It can happen quickly or take a long time, but eventually we all have to confront our need for our own respect and love.

“The Subject Tonight is Love,” as the poet Hafiz would say, is actually more accurately translated as “the subject of this life is love.”

A psychologist working with returning prisoners of war remarked upon her fascination with the subject matter her clients wished to discuss.

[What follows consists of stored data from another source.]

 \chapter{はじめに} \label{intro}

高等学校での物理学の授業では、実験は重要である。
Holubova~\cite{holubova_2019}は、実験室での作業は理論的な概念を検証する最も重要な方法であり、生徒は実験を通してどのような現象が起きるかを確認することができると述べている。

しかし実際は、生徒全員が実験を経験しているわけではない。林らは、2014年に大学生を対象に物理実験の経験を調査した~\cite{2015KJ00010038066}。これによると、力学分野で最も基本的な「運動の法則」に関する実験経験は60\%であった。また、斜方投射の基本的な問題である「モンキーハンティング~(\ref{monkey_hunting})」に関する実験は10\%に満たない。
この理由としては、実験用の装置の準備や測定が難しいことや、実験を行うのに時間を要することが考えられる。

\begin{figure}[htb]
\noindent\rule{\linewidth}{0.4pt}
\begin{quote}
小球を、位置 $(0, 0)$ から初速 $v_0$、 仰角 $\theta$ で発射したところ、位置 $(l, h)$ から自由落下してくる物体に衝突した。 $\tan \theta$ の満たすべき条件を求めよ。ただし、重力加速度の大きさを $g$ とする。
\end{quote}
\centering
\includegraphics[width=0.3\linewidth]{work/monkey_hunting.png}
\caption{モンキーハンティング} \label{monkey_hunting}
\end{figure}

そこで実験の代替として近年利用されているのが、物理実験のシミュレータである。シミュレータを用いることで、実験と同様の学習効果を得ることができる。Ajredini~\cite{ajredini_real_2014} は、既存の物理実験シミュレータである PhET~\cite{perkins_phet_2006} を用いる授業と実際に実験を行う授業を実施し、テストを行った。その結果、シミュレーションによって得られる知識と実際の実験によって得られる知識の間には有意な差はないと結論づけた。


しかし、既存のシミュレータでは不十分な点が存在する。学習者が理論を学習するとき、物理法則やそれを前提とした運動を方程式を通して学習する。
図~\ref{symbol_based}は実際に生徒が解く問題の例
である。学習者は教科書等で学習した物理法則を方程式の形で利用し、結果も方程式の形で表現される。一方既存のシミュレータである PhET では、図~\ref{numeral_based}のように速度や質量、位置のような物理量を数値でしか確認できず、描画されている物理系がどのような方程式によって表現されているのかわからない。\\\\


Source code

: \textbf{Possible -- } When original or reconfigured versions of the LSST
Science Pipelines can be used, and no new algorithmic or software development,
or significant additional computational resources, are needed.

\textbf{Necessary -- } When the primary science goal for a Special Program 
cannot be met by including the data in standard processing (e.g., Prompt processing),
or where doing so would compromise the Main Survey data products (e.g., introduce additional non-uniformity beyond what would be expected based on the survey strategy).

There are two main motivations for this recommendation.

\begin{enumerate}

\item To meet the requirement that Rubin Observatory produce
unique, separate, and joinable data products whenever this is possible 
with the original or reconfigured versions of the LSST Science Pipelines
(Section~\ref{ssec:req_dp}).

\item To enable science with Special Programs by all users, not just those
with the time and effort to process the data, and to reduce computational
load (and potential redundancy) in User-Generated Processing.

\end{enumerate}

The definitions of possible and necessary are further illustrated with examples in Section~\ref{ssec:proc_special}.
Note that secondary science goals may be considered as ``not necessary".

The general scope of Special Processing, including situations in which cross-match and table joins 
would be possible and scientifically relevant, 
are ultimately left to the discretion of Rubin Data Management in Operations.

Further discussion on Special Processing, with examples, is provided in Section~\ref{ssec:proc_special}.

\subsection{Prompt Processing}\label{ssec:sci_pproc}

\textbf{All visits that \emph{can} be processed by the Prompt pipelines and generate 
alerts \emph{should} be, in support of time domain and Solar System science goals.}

They were not interested in discussing the horrors of the camps, the separation from their friends and family, the atrocities of war.

Rather, they focused their time in therapy discussing the intricacies of love – and mostly in the format of their romantic love relationships with others, or lack thereof.

The subject tonight is always love, whether we know it or not.  Whether it is familial love, romantic love, friendship love, or self-love, love is why we wake up in the morning and what helps us fall asleep at night.

Love is where our survival instinct comes from, and why we listen to it and heed its warnings and directions.

Love is what gets us through a crisis, and brings us back to life when the crisis ends.

Love is the only reason we can endure copious amounts of hate, anger, fear, and greed, yet still emerge with our hearts intact.

If we have the love of just one other person, we reason to ourselves, we will be okay.

But have we ever considered that that one other person could – and should – be ourselves?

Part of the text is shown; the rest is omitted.